(Collected data)
■ ■ ■ ■

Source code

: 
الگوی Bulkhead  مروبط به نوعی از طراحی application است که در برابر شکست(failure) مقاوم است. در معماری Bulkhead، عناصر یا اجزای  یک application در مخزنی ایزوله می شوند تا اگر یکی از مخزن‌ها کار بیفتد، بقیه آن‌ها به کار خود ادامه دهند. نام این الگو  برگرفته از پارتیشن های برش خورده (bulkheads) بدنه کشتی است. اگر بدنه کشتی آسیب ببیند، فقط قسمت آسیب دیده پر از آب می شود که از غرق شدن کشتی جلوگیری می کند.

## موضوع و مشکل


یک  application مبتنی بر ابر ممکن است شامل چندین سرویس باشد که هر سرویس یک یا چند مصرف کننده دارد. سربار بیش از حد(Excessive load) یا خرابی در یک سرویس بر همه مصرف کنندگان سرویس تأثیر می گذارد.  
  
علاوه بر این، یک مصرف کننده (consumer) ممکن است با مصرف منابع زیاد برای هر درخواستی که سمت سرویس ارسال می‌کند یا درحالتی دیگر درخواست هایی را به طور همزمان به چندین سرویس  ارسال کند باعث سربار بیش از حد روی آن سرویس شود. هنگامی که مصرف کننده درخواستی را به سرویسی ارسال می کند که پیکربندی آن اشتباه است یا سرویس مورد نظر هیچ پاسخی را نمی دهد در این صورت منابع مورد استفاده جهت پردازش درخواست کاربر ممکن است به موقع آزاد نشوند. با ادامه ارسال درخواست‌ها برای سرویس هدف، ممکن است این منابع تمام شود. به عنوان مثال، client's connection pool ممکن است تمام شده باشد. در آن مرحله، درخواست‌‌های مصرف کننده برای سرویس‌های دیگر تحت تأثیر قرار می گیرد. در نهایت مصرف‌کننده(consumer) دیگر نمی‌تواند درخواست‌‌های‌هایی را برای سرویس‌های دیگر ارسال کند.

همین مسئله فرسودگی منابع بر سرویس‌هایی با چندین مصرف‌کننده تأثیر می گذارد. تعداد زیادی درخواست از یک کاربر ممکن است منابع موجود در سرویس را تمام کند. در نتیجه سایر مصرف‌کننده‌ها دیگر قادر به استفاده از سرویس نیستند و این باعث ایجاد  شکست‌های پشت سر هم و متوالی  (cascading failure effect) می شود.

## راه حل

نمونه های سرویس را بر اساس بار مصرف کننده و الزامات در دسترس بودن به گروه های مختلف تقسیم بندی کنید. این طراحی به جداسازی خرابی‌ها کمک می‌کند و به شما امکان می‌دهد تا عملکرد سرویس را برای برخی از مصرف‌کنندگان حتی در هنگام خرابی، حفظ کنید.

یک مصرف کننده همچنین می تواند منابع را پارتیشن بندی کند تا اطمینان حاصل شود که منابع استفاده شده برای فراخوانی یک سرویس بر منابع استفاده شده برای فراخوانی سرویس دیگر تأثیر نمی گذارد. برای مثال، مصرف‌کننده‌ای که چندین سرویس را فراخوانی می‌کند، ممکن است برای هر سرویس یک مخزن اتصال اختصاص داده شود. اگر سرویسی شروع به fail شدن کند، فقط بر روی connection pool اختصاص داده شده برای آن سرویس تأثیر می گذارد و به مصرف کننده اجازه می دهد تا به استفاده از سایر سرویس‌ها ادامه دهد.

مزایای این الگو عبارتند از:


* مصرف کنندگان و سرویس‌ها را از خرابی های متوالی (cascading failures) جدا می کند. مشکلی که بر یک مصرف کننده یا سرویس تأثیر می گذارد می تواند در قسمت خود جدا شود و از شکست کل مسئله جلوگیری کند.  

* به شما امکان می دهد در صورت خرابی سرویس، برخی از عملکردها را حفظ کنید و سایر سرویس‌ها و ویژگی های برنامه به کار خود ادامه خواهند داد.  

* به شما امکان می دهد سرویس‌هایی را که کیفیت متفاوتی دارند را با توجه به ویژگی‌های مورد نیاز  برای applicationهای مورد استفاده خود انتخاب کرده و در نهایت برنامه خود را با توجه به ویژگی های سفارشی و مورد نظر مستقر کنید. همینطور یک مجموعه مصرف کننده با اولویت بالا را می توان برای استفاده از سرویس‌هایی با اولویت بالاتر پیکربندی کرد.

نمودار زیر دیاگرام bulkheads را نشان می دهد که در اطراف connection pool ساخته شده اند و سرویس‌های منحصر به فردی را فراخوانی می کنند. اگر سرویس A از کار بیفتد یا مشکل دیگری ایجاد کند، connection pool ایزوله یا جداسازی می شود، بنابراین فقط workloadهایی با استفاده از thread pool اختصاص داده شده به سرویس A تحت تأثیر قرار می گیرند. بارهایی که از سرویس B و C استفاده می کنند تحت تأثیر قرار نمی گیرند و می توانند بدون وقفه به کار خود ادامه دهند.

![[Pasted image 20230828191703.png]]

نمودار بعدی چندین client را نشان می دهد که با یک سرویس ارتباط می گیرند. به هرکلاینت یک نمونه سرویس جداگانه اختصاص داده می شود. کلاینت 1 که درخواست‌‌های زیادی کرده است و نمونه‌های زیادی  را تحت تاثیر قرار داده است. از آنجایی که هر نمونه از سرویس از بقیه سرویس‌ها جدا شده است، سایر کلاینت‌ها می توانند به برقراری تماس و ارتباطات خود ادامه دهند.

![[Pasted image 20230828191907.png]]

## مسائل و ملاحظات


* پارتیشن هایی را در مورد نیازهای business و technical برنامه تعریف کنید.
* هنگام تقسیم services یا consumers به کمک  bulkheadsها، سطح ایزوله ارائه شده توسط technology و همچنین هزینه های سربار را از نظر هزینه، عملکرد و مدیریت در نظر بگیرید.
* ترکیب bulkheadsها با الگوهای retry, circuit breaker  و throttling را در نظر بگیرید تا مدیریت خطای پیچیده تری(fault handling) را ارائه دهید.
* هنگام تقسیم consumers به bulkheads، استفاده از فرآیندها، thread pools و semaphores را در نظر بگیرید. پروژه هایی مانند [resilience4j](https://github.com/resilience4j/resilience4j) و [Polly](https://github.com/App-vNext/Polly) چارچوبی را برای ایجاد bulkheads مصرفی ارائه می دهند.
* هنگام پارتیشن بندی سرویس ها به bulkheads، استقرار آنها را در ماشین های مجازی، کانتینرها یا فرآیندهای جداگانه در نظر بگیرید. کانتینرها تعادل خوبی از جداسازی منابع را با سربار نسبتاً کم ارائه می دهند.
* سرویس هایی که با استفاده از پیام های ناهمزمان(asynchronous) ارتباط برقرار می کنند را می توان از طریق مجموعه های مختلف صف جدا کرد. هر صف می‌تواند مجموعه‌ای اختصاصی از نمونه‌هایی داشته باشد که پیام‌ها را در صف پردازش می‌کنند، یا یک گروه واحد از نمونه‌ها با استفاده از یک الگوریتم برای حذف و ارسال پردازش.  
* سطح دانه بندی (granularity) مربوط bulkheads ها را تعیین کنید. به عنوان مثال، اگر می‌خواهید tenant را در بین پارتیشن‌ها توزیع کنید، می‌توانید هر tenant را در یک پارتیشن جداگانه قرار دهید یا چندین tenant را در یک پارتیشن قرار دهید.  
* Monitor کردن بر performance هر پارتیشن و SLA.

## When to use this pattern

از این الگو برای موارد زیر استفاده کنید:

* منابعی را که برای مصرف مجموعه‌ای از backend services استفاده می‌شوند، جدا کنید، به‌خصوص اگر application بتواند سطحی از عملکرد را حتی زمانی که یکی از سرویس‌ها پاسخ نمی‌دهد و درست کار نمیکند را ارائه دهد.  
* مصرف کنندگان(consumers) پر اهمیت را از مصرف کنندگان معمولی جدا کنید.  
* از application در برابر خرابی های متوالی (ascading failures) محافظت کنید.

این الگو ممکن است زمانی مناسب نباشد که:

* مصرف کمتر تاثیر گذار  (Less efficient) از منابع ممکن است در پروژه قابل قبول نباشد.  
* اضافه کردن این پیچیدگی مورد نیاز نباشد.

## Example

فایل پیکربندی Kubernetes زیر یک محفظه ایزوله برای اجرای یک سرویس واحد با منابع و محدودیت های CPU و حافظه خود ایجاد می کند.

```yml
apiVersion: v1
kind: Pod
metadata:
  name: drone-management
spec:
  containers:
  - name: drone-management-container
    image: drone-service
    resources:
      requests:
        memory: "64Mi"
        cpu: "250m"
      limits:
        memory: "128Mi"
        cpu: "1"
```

■ ■ ■ ■

HOW TO COMPLETE THIS TASK: Filter the preceding entries down to the lines with "زیادی".

TASK OUTPUT:
همین مسئله فرسودگی منابع بر سرویس‌هایی با چندین مصرف‌کننده تأثیر می گذارد. تعداد زیادی درخواست از یک کاربر ممکن است منابع موجود در سرویس را تمام کند. در نتیجه سایر مصرف‌کننده‌ها دیگر قادر به استفاده از سرویس نیستند و این باعث ایجاد  شکست‌های پشت سر هم و متوالی  (cascading failure effect) می شود.
نمودار بعدی چندین client را نشان می دهد که با یک سرویس ارتباط می گیرند. به هرکلاینت یک نمونه سرویس جداگانه اختصاص داده می شود. کلاینت 1 که درخواست‌‌های زیادی کرده است و نمونه‌های زیادی  را تحت تاثیر قرار داده است. از آنجایی که هر نمونه از سرویس از بقیه سرویس‌ها جدا شده است، سایر کلاینت‌ها می توانند به برقراری تماس و ارتباطات خود ادامه دهند.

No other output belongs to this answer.